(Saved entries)

= = = =

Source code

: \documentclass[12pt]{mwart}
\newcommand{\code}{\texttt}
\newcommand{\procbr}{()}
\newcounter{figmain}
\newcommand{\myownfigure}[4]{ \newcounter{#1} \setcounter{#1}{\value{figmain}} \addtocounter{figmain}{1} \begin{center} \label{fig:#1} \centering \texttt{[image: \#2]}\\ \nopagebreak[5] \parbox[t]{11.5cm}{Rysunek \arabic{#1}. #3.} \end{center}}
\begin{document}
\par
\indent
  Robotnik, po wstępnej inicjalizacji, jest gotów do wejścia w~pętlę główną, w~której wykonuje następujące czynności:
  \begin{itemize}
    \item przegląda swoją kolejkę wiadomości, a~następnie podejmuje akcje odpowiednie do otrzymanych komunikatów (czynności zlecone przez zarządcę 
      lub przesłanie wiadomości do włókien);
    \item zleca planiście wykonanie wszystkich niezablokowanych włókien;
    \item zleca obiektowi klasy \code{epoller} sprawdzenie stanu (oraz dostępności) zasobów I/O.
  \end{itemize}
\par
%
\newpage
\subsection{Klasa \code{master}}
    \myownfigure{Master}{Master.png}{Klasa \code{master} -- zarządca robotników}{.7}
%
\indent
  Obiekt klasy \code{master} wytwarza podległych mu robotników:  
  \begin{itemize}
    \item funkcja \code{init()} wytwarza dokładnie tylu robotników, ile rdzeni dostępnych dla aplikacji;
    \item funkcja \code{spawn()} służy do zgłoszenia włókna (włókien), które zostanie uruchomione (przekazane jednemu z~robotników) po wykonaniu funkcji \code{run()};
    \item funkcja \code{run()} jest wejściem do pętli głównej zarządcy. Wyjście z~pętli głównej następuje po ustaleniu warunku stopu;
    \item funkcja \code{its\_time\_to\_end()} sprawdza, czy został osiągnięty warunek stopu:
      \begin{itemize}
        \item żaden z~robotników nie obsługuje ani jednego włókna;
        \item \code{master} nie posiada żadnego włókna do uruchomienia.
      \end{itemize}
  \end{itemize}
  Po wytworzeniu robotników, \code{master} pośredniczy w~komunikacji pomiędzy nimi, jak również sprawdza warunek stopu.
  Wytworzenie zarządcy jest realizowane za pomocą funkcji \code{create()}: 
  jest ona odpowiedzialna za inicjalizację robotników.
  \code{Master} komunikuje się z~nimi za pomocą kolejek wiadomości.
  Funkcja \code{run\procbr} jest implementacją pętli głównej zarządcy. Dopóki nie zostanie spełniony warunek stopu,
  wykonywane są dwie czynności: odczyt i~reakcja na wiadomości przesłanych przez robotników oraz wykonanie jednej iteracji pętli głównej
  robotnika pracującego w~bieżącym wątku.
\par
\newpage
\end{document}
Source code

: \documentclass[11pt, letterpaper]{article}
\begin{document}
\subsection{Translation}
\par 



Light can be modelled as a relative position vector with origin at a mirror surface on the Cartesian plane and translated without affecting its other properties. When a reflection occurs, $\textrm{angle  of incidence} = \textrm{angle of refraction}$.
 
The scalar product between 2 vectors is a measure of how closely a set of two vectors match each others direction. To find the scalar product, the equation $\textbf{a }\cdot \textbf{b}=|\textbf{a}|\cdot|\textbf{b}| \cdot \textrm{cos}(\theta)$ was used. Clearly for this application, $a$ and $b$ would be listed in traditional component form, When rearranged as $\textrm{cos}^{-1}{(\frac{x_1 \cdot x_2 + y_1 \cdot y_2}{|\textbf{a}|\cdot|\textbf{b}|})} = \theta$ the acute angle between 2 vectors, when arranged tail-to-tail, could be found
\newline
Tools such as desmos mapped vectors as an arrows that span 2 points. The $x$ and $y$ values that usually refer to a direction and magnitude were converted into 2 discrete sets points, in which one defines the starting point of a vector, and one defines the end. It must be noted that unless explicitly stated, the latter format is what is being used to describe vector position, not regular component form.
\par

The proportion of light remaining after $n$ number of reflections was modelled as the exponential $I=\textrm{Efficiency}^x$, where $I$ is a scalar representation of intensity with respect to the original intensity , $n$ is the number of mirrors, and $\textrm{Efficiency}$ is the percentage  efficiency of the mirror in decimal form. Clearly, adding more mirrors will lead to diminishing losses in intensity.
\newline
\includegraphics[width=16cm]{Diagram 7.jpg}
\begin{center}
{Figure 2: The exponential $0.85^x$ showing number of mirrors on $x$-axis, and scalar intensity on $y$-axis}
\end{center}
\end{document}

= = = =

» **What you should do**
Your answer must be the lines from the first line of the records through the line containing "ustaleniu warunku stopu;", copied exactly.

» **Output for this exercise**
Source code

: \documentclass[12pt]{mwart}
\newcommand{\code}{\texttt}
\newcommand{\procbr}{()}
\newcounter{figmain}
\newcommand{\myownfigure}[4]{ \newcounter{#1} \setcounter{#1}{\value{figmain}} \addtocounter{figmain}{1} \begin{center} \label{fig:#1} \centering \texttt{[image: \#2]}\\ \nopagebreak[5] \parbox[t]{11.5cm}{Rysunek \arabic{#1}. #3.} \end{center}}
\begin{document}
\par
\indent
  Robotnik, po wstępnej inicjalizacji, jest gotów do wejścia w~pętlę główną, w~której wykonuje następujące czynności:
  \begin{itemize}
    \item przegląda swoją kolejkę wiadomości, a~następnie podejmuje akcje odpowiednie do otrzymanych komunikatów (czynności zlecone przez zarządcę 
      lub przesłanie wiadomości do włókien);
    \item zleca planiście wykonanie wszystkich niezablokowanych włókien;
    \item zleca obiektowi klasy \code{epoller} sprawdzenie stanu (oraz dostępności) zasobów I/O.
  \end{itemize}
\par
%
\newpage
\subsection{Klasa \code{master}}
    \myownfigure{Master}{Master.png}{Klasa \code{master} -- zarządca robotników}{.7}
%
\indent
  Obiekt klasy \code{master} wytwarza podległych mu robotników:  
  \begin{itemize}
    \item funkcja \code{init()} wytwarza dokładnie tylu robotników, ile rdzeni dostępnych dla aplikacji;
    \item funkcja \code{spawn()} służy do zgłoszenia włókna (włókien), które zostanie uruchomione (przekazane jednemu z~robotników) po wykonaniu funkcji \code{run()};
    \item funkcja \code{run()} jest wejściem do pętli głównej zarządcy. Wyjście z~pętli głównej następuje po ustaleniu warunku stopu;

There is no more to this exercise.